Cookienator Removes Evil Cookies From Firefox, IE, Safari, Chrome, And Flash
Most users believe that all cookies are evil, which is not true. There are some cookies that are useful while others are evil, this post will focus on removing the evil cookies only.
Useful Cookies: Contains information for automatically logging you in, contains important preferences that you might have set in any website, etc.
Evil Cookies: Tracks user activity and behavior. They are mostly from sites such as, Google, AOL, Yahoo, MSN, Webtrends, Omniture, Doubleclick, Intellitxt, Advertising.com and others.
Marton Anka got fed up with all the evil cookies that are stored by web browsers. In order to save his privacy he sat down for a weekend and coded away a quick program, thus Cookienator was born. It is a simple cookie remover that automates the entire procedure of removing the evil cookies. All you need to do is run the program and you will be shown the number of potential evil cookies detected by the program.
You have two options here, either you can click Clean Now to clean the cookies instantly or click Details to find further information about the detected cookies before cleaning them.
You can also select when to remove the cookies, every specified day, week, or month.

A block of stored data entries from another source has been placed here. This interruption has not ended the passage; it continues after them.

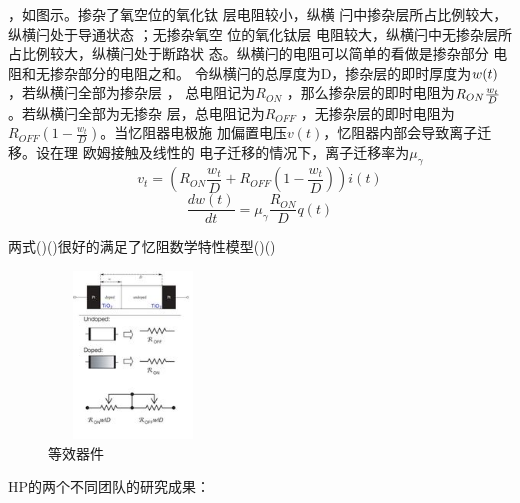 \documentclass[UTF8]{article}
\begin{document}
，如图示。掺杂了氧空位的氧化钛 层电阻较小，纵横 闩中掺杂层所占比例较大，纵横闩处于导通状态 ；无掺杂氧空 位的氧化钛层 电阻较大，纵横闩中无掺杂层所 占比例较大，纵横闩处于断路状 态。纵横闩的电阻可以简单的看做是掺杂部分 电阻和无掺杂部分的电阻之和。 令纵横闩的总厚度为D，掺杂层的即时厚度为$\mathnormal{w(t)}   $，若纵横闩全部为掺杂层 ， 总电阻记为$R_{ON}$ ，那么掺杂层的即时电阻为$R_{ON} \frac{\mathnormal{w_{t}}}{\mathnormal{D}}$。若纵横闩全部为无掺杂 层，总电阻记为$R_{OFF}$ ，无掺杂层的即时电阻为$R_{OFF}(1 - \frac{w_{t}}{D})$。当忆阻器电极施 加偏置电压$v(t)$，忆阻器内部会导致离子迁移。设在理 欧姆接触及线性的 电子迁移的情况下，离子迁移率为$\mu_{\gamma}$
\begin{equation}
v_{t} = (R_{ON} \frac{w_{t}}{D} + R_{OFF}(1 - \frac{w_{t}}{D}) ) i(t)
\end{equation}
\begin{equation}
\frac{dw(t)}{dt} = \mu_{\gamma}\frac{R_{ON}}{D}q(t)
\end{equation}

两式()()很好的满足了忆阻数学特性模型()()

\begin{figure}[htbp]
\centering
\includegraphics[width=1.77in,height=1.75in]{pic/no2.jpeg}

\caption{等效器件}
\label{fig:graph}
\end{figure}




HP的两个不同团队的研究成果：
\end{document}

Or you can simply uncheck the option and remove the cookies manually whenever you feel comfortable.
If you don’t want to remove evil cookies from a certain browser or from flash, you can uncheck it from Options. By default Cookienator is configured to remove cookies that arise from certain websites only, you can see the complete list in Options. You are also free to add more websites to the list if you like.
Overall it is quite a unique program because it focuses mainly on removing evil cookies, unlike other tools which try to remove all cookies(including those which benefits the user).

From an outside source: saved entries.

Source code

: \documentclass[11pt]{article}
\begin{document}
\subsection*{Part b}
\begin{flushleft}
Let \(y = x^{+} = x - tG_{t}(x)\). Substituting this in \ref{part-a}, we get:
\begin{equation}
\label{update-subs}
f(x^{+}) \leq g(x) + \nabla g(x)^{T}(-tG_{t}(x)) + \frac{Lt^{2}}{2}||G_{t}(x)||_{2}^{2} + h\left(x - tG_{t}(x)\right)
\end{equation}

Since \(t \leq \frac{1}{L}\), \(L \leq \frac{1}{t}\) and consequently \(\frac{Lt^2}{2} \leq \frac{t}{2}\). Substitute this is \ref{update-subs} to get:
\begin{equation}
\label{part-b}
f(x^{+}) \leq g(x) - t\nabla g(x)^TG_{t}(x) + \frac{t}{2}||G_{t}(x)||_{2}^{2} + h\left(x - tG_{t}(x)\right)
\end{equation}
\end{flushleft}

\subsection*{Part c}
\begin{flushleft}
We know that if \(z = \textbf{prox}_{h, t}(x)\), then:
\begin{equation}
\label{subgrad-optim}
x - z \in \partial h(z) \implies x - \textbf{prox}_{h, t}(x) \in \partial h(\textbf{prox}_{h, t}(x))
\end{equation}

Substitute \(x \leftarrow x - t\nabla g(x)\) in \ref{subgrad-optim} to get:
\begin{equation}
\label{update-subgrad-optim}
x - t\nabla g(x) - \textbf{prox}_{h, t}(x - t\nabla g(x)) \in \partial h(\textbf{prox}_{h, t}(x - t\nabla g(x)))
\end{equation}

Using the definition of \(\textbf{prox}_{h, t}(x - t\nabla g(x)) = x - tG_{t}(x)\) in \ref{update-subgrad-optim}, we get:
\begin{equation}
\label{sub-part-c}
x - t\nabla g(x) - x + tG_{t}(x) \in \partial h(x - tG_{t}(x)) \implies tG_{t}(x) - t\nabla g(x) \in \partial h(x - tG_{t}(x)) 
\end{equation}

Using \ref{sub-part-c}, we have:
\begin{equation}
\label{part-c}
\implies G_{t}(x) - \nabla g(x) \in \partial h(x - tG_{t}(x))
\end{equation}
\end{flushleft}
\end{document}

It works on Windows XP, Windows Vista, and Windows 7 only. Enjoy!
This is great, thanks! FF hasn’t been playing nice on my win7 laptop recently — not sure if it’s something with win7, FF, or the combo. So I’ve spent a lot of time recently learning privacy measures with Chrome and even IE8 (using IE7 pro just so I could stand IE haha). But if this program works well, I’ll be covered better, especially if it’s true that Chrome’s super-cookie remover thingee in options doesn’t remove all super-cookies like someone commented on another blog.